Recent figures show that the UK is leading the way in ecommerce with the average person spending £1,083 per year online in 2011, an overall rise of 14% from 2010 and £463 more than average spend in the US. But what are the reasons for the UK’s advancement? And what’s going on in the rest of the world?
At Croud, a global business with an ever developing Cloud Network that expands across the seas to Europe, we are keen to keep updated on what’s going on outside the UK and what business opportunities there are.
Figures from the IMRG CapGemini e-Retail Sales Index, summarised in a report published by Ofcom in December, show how average consumer spending has increased globally between 2007-2011. No big surprise considering the mass development in search and more user friendly tech.
A recent Econsultancy article suggests that the English language is advancing UK ecommerce, and looking at the top three contenders – UK, Ireland and Australia the results support their statement. The obvious benefits are technology from the US can easily be adopted and marketing processes and procedures do not need to be translated. Also English being the world’s most popular second language, shoppers looking to purchase from countries abroad are more likely to use websites that are in English if they cannot find one in their own language. Other factors for the UK’s lead include rise in debit cards and lower priced internet. However website standards are also something to be considered.

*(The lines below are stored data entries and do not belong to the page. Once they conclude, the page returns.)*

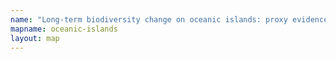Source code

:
 ```yaml
---
name: "Long-term biodiversity change on oceanic islands: proxy evidence"
mapname: oceanic-islands
layout: map
---
```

Email-Brokers released a current report which suggests that a lack of digital skills is also impeding European ecommerce, whittling it down to website, website standards and user experience. The report showed France, Germany and the Netherlands had the highest proportion of business online but even in these countries 40% of business was not online. In terms of ecommerce, the UK and Liechtenstein were the most advanced – defined as being able to process orders and payments. In the UK 16% can carry out these processes and 17% in Liechtenstein, compared with just 6% in Belgium and 9% in Austria, Germany and the Netherlands. Not only will a poor website experience affect conversions it will also affect SEO and natural search rankings.

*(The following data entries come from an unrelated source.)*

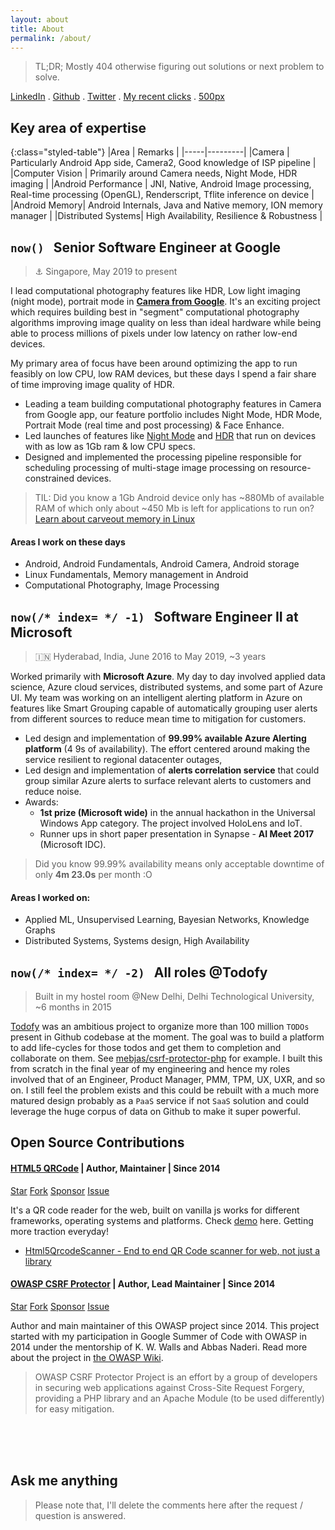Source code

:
 ```yaml
---
layout: about
title: About
permalink: /about/
---
```

> TL;DR; Mostly 404 otherwise figuring out solutions or next problem to solve.

[LinkedIn](https://www.linkedin.com/in/minhazav/) . [Github](https://github.com/mebjas) . [Twitter](https://twitter.com/minhazav) . [My recent clicks](../photography/) . [500px](https://500px.com/mebjas)

## Key area of expertise

{:class="styled-table"}
|Area | Remarks |
|-----|---------|
|Camera | Particularly Android App side, Camera2, Good knowledge of ISP pipeline |
|Computer Vision | Primarily around Camera needs, Night Mode, HDR imaging |
|Android Performance | JNI, Native, Android Image processing, Real-time processing (OpenGL), Renderscript, Tflite inference on device |
|Android Memory| Android Internals, Java and Native memory, ION memory manager |
|Distributed Systems| High Availability, Resilience & Robustness |

## `now()` &nbsp; Senior Software Engineer at Google
> ⚓ Singapore, May 2019 to present

I lead computational photography features like HDR, Low light imaging (night mode), portrait mode in **[Camera from Google](https://developers.google.com/camera/)**. It's an exciting project which requires building best in "segment" computational photography algorithms improving image quality on less than ideal hardware while being able to process millions of pixels under low latency on rather low-end devices.

My primary area of focus have been around optimizing the app to run feasibly on low CPU, low RAM devices, but these days I spend a fair share of time improving image quality of HDR.

 - Leading a team building computational photography features in Camera from Google app, our feature portfolio includes Night Mode, HDR Mode, Portrait Mode (real time and post processing) & Face Enhance.
 - Led launches of features like [Night Mode](https://www.xda-developers.com/google-camera-android-go-mod-night-mode-low-light-photography/) and [HDR](https://www.xda-developers.com/google-camera-go-rolling-out-hdr-support/) that run on devices with as low as 1Gb ram & low CPU specs.
 - Designed and implemented the processing pipeline responsible for scheduling processing of multi-stage image processing on resource-constrained devices.

 > TIL: Did you know a 1Gb Android device only has ~880Mb of available RAM of which only about ~450 Mb is left for applications to run on? [Learn about carveout memory in Linux](https://developer.toradex.com/knowledge-base/carveout-memory-(linux))

#### Areas I work on these days
 - Android, Android Fundamentals, Android Camera, Android storage
 - Linux Fundamentals, Memory management in Android
 - Computational Photography, Image Processing
 
## `now(/* index= */ -1)` &nbsp; Software Engineer II at Microsoft
> 🇮🇳 Hyderabad, India, June 2016 to May 2019, ~3 years

Worked primarily with **Microsoft Azure**. My day to day involved applied data science, Azure cloud services, distributed systems, and some part of Azure UI. My team was working on an intelligent alerting platform in Azure on features like Smart Grouping capable of automatically grouping user alerts from different sources to reduce mean time to mitigation for customers.
 - Led design and implementation of **99.99% available Azure Alerting platform** (4 9s of availability). The effort centered around making the service resilient to regional datacenter outages,
 - Led design and implementation of **alerts correlation service** that could group similar Azure alerts to surface relevant alerts to customers and reduce noise.
 - Awards:
    - **1st prize (Microsoft wide)** in the annual hackathon in the Universal Windows App category. The project involved HoloLens and IoT.
    - Runner ups in short paper presentation in Synapse - **AI Meet 2017** (Microsoft IDC).

> Did you know 99.99% availability means only acceptable downtime of only **4m 23.0s** per month :O

#### Areas I worked on:
 - Applied ML, Unsupervised Learning, Bayesian Networks, Knowledge Graphs
 - Distributed Systems, Systems design, High Availability

## `now(/* index= */ -2)` &nbsp; All roles @Todofy
> Built in my hostel room @New Delhi, Delhi Technological University, ~6 months in 2015

[Todofy](https://todofy.org/) was an ambitious project to organize more than 100 million `TODOs` present in Github codebase at the moment. The goal was to build a platform to add life-cycles for those todos and get them to completion and collaborate on them. See [mebjas/csrf-protector-php](https://todofy.org/r/mebjas/CSRF-Protector-PHP) for example. I built this from scratch in the final year of my engineering and hence my roles involved that of an Engineer, Product Manager, PMM, TPM, UX, UXR, and so on. I still feel the problem exists and this could be rebuilt with a much more matured design probably as a `PaaS` service if not `SaaS` solution and could leverage the huge corpus of data on Github to make it super powerful. 

## Open Source Contributions
#### [HTML5 QRCode](https://github.com/mebjas/html5-qrcode) | Author, Maintainer | Since 2014

<a class="github-button" href="https://github.com/mebjas/html5-qrcode" data-icon="octicon-star" data-show-count="true" aria-label="Star mebjas/html5-qrcode on GitHub">Star</a> 
<a class="github-button" href="https://github.com/mebjas/html5-qrcode/fork" data-show-count="true" aria-label="Fork mebjas/html5-qrcode on GitHub">Fork</a>
<a class="github-button" href="https://github.com/sponsors/mebjas" aria-label="Sponsor @mebjas on GitHub">Sponsor</a>
<a class="github-button" href="https://github.com/mebjas/html5-qrcode/issues" data-show-count="true" aria-label="Issue mebjas/html5-qrcode on GitHub">Issue</a>

It's a QR code reader for the web, built on vanilla js works for different frameworks, operating systems and platforms. Check [demo](https://blog.minhazav.dev/research/html5-qrcode.html) here. Getting more traction everyday!
 - [Html5QrcodeScanner - End to end QR Code scanner for web, not just a library](https://blog.minhazav.dev/qr-code-scanner-end-to-end/)

#### [OWASP CSRF Protector](https://github.com/mebjas/CSRF-Protector-PHP) | Author, Lead Maintainer | Since 2014

<a class="github-button" href="https://github.com/mebjas/CSRF-protector-php" data-icon="octicon-star" data-show-count="true" aria-label="Star mebjas/CSRF-protector-php on GitHub">Star</a> 
<a class="github-button" href="https://github.com/mebjas/CSRF-protector-php/fork" data-show-count="true" aria-label="Fork mebjas/CSRF-protector-php on GitHub">Fork</a>
<a class="github-button" href="https://github.com/sponsors/mebjas" aria-label="Sponsor @mebjas on GitHub">Sponsor</a>
<a class="github-button" href="https://github.com/mebjas/CSRF-protector-php/issues" data-show-count="true" aria-label="Issue mebjas/CSRF-protector-php on GitHub">Issue</a>

Author and main maintainer of this OWASP project since 2014. This project started with my participation in Google Summer of Code with OWASP in 2014 under the mentorship of K. W. Walls and Abbas Naderi. Read more about the project in [the OWASP Wiki](https://owasp.org/www-project-csrfprotector/).

> OWASP CSRF Protector Project is an effort by a group of developers in securing web applications against Cross-Site Request Forgery, providing a PHP library and an Apache Module (to be used differently) for easy mitigation.

<br>
<br>
<br>
<h2>Ask me anything</h2>

> Please note that, I'll delete the comments here after the request / question is answered.

<script src="https://utteranc.es/client.js"
    repo="mebjas/mebjas.github.io"
    issue-term="title"
    label="test"
    theme="github-light"
    crossorigin="anonymous"
    async>
</script>

<!-- <script data-ad-client="ca-pub-2583590292295592" async src="https://pagead2.googlesyndication.com/pagead/js/adsbygoogle.js"></script> -->
<!-- <script data-ad-client="ca-pub-6209792783516879" async src="https://pagead2.googlesyndication.com/pagead/js/adsbygoogle.js"></script> -->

However these statistics also tell us that there is a great market for digital skills and experience. The graph shows how all countries have experienced a progressive increase in online spending, something that is highly likely to continue especially as more businesses realise the potential in online marketing.

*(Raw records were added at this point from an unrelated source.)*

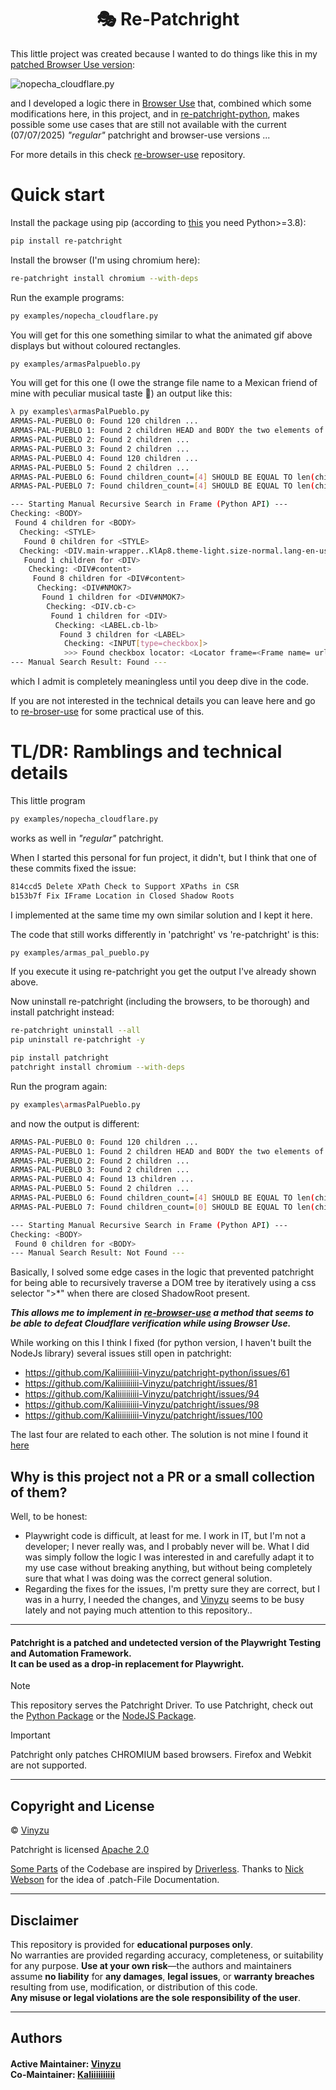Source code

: <h1 align="center">
    🎭 Re-Patchright
</h1>

This little project was created because I wanted to do things like this in my [patched Browser Use version](https://github.com/imamousenotacat/re-browser-use):

![nopecha_cloudflare.py](https://github.com/user-attachments/assets/2f16e2b4-9cef-4b4a-aa2d-e6ebf039cd14)

and I developed a logic there in [Browser Use](https://github.com/imamousenotacat/re-browser-use) that, combined which some modifications here, in this project, and in [re-patchright-python](https://github.com/imamousenotacat/re-patchright-python), makes possible some use cases that are still not available with the current (07/07/2025) *"regular"* patchright and browser-use versions ...

For more details in this check [re-browser-use](https://github.com/imamousenotacat/re-browser-use) repository.

# Quick start

Install the package using pip (according to [this](https://playwright.dev/python/docs/intro#system-requirements) you need Python>=3.8):

```bash
pip install re-patchright
```

Install the browser (I'm using chromium here):

```bash
re-patchright install chromium --with-deps
```

Run the example programs:

```bash
py examples/nopecha_cloudflare.py
```

You will get for this one something similar to what the animated gif above displays but without coloured rectangles.

```bash
py examples/armasPalpueblo.py
```

You will get for this one (I owe the strange file name to a Mexican friend of mine with peculiar musical taste 🙂) an output like this:

```bash
λ py examples\armasPalPueblo.py
ARMAS-PAL-PUEBLO 0: Found 120 children ...
ARMAS-PAL-PUEBLO 1: Found 2 children HEAD and BODY the two elements of the Document in the iframe ...
ARMAS-PAL-PUEBLO 2: Found 2 children ...
ARMAS-PAL-PUEBLO 3: Found 2 children ...
ARMAS-PAL-PUEBLO 4: Found 120 children ...
ARMAS-PAL-PUEBLO 5: Found 2 children ...
ARMAS-PAL-PUEBLO 6: Found children_count=[4] SHOULD BE EQUAL TO len(children)=[4] ...
ARMAS-PAL-PUEBLO 7: Found children_count=[4] SHOULD BE EQUAL TO len(children)=[4] ...

--- Starting Manual Recursive Search in Frame (Python API) ---
Checking: <BODY>
 Found 4 children for <BODY>
  Checking: <STYLE>
   Found 0 children for <STYLE>
  Checking: <DIV.main-wrapper..KlAp8.theme-light.size-normal.lang-en-us>
   Found 1 children for <DIV>
    Checking: <DIV#content>
     Found 8 children for <DIV#content>
      Checking: <DIV#NMOK7>
       Found 1 children for <DIV#NMOK7>
        Checking: <DIV.cb-c>
         Found 1 children for <DIV>
          Checking: <LABEL.cb-lb>
           Found 3 children for <LABEL>
            Checking: <INPUT[type=checkbox]>
            >>> Found checkbox locator: <Locator frame=<Frame name= url='https://nopecha.com/demo/cloudflare'> selector="iframe[src^='https://challenges.cloudflare.com/cdn-cgi/challenge-platform'] >> internal:control=enter-frame >> body >> nth=0 >> > * >> nth=1 >> > * >> nth=0 >> > * >> nth=0 >> > * >> nth=0 >> > * >> nth=0 >> > * >> nth=0">
--- Manual Search Result: Found ---
```

which I admit is completely meaningless until you deep dive in the code. 

If you are not interested in the technical details you can leave here and go to [re-broser-use](https://github.com/imamousenotacat/re-browser-use) for some practical use of this.


# TL/DR: Ramblings and technical details

This little program 

```bash
py examples/nopecha_cloudflare.py
```

works as well in *"regular"* patchright. 

When I started this personal for fun project, it didn't, but I think that one of these commits fixed the issue:

```bash
814ccd5 Delete XPath Check to Support XPaths in CSR
b153b7f Fix IFrame Location in Closed Shadow Roots
```

I implemented at the same time my own similar solution and I kept it here.  

The code that still works differently in 'patchright' vs 're-patchright' is this:

```bash
py examples/armas_pal_pueblo.py
```

If you execute it using re-patchright you get the output I've already shown above.

Now uninstall re-patchright (including the browsers, to be thorough) and install patchright instead: 

```bash
re-patchright uninstall --all 
pip uninstall re-patchright -y

pip install patchright
patchright install chromium --with-deps
```

Run the program again:

```bash
py examples\armasPalPueblo.py
```

and now the output is different:

```bash
ARMAS-PAL-PUEBLO 0: Found 120 children ...
ARMAS-PAL-PUEBLO 1: Found 2 children HEAD and BODY the two elements of the Document in the iframe ...
ARMAS-PAL-PUEBLO 2: Found 2 children ...
ARMAS-PAL-PUEBLO 3: Found 2 children ...
ARMAS-PAL-PUEBLO 4: Found 13 children ...
ARMAS-PAL-PUEBLO 5: Found 2 children ...
ARMAS-PAL-PUEBLO 6: Found children_count=[4] SHOULD BE EQUAL TO len(children)=[0] ...
ARMAS-PAL-PUEBLO 7: Found children_count=[0] SHOULD BE EQUAL TO len(children)=[0] ...

--- Starting Manual Recursive Search in Frame (Python API) ---
Checking: <BODY>
 Found 0 children for <BODY>
--- Manual Search Result: Not Found ---
```

Basically, I solved some edge cases in the logic that prevented patchright for being able to recursively traverse a DOM tree by iteratively using a css selector ">*" when there are closed ShadowRoot present.

***This allows me to implement in [re-browser-use](https://github.com/imamousenotacat/re-browser-use) a method that seems to be able to defeat Cloudflare verification while using Browser Use.***

While working on this I think I fixed (for python version, I haven't built the NodeJs library) several issues still open in patchright:

- https://github.com/Kaliiiiiiiiii-Vinyzu/patchright-python/issues/61
- https://github.com/Kaliiiiiiiiii-Vinyzu/patchright/issues/81
- https://github.com/Kaliiiiiiiiii-Vinyzu/patchright/issues/94
- https://github.com/Kaliiiiiiiiii-Vinyzu/patchright/issues/98
- https://github.com/Kaliiiiiiiiii-Vinyzu/patchright/issues/100

The last four are related to each other. The solution is not mine I found it [here](https://github.com/Kaliiiiiiiiii-Vinyzu/patchright/issues/81#issuecomment-3009095747)

## Why is this project not a PR or a small collection of them?

Well, to be honest: 

- Playwright code is difficult, at least for me. I work in IT, but I'm not a developer; I never really was, and I probably never will be. What I did was simply follow the logic I was interested in and carefully adapt it to my use case without breaking anything, but without being completely sure that what I was doing was the correct general solution.
- Regarding the fixes for the issues, I'm pretty sure they are correct, but I was in a hurry, I needed the changes, and [Vinyzu](https://github.com/Vinyzu/) seems to be busy lately and not paying much attention to this repository.. 

------

#### Patchright is a patched and undetected version of the Playwright Testing and Automation Framework. </br> It can be used as a drop-in replacement for Playwright.

> [!NOTE]  
> This repository serves the Patchright Driver. To use Patchright, check out the [Python Package](https://github.com/Kaliiiiiiiiii-Vinyzu/patchright-python) or the [NodeJS Package](https://github.com/Kaliiiiiiiiii-Vinyzu/patchright-nodejs).

> [!IMPORTANT]  
> Patchright only patches CHROMIUM based browsers. Firefox and Webkit are not supported.

------

## Copyright and License
© [Vinyzu](https://github.com/Vinyzu/)

Patchright is licensed [Apache 2.0](https://choosealicense.com/licenses/apache-2.0/)

[Some Parts](https://github.com/Kaliiiiiiiiii-Vinyzu/patchright/blob/main/patchright_driver_patch.js#L435-L448) of the Codebase are inspired by [Driverless](https://github.com/kaliiiiiiiiii/Selenium-Driverlesshttps://github.com/kaliiiiiiiiii/Selenium-Driverless).
Thanks to [Nick Webson](https://github.com/rebrowser/rebrowser-patches) for the idea of .patch-File Documentation.

---

## Disclaimer

This repository is provided for **educational purposes only**. \
No warranties are provided regarding accuracy, completeness, or suitability for any purpose. **Use at your own risk**—the authors and maintainers assume **no liability** for **any damages**, **legal issues**, or **warranty breaches** resulting from use, modification, or distribution of this code.\
**Any misuse or legal violations are the sole responsibility of the user**. 

---

## Authors

#### Active Maintainer: [Vinyzu](https://github.com/Vinyzu/) </br> Co-Maintainer: [Kaliiiiiiiiii](https://github.com/kaliiiiiiiiii/)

Croud’s European Account Director for Paid Search, Arie Westerduin, gives us his opinion on these results:
“Every year we see huge changes in the marketing landscape. Customers become more demanding and every year they want more things. You have to stay ahead of the competition and with average online spend continuously increasing, particularly in English speaking countries but also in Europe, expect ad ‘dollars’ to be increasingly spent on online marketing.”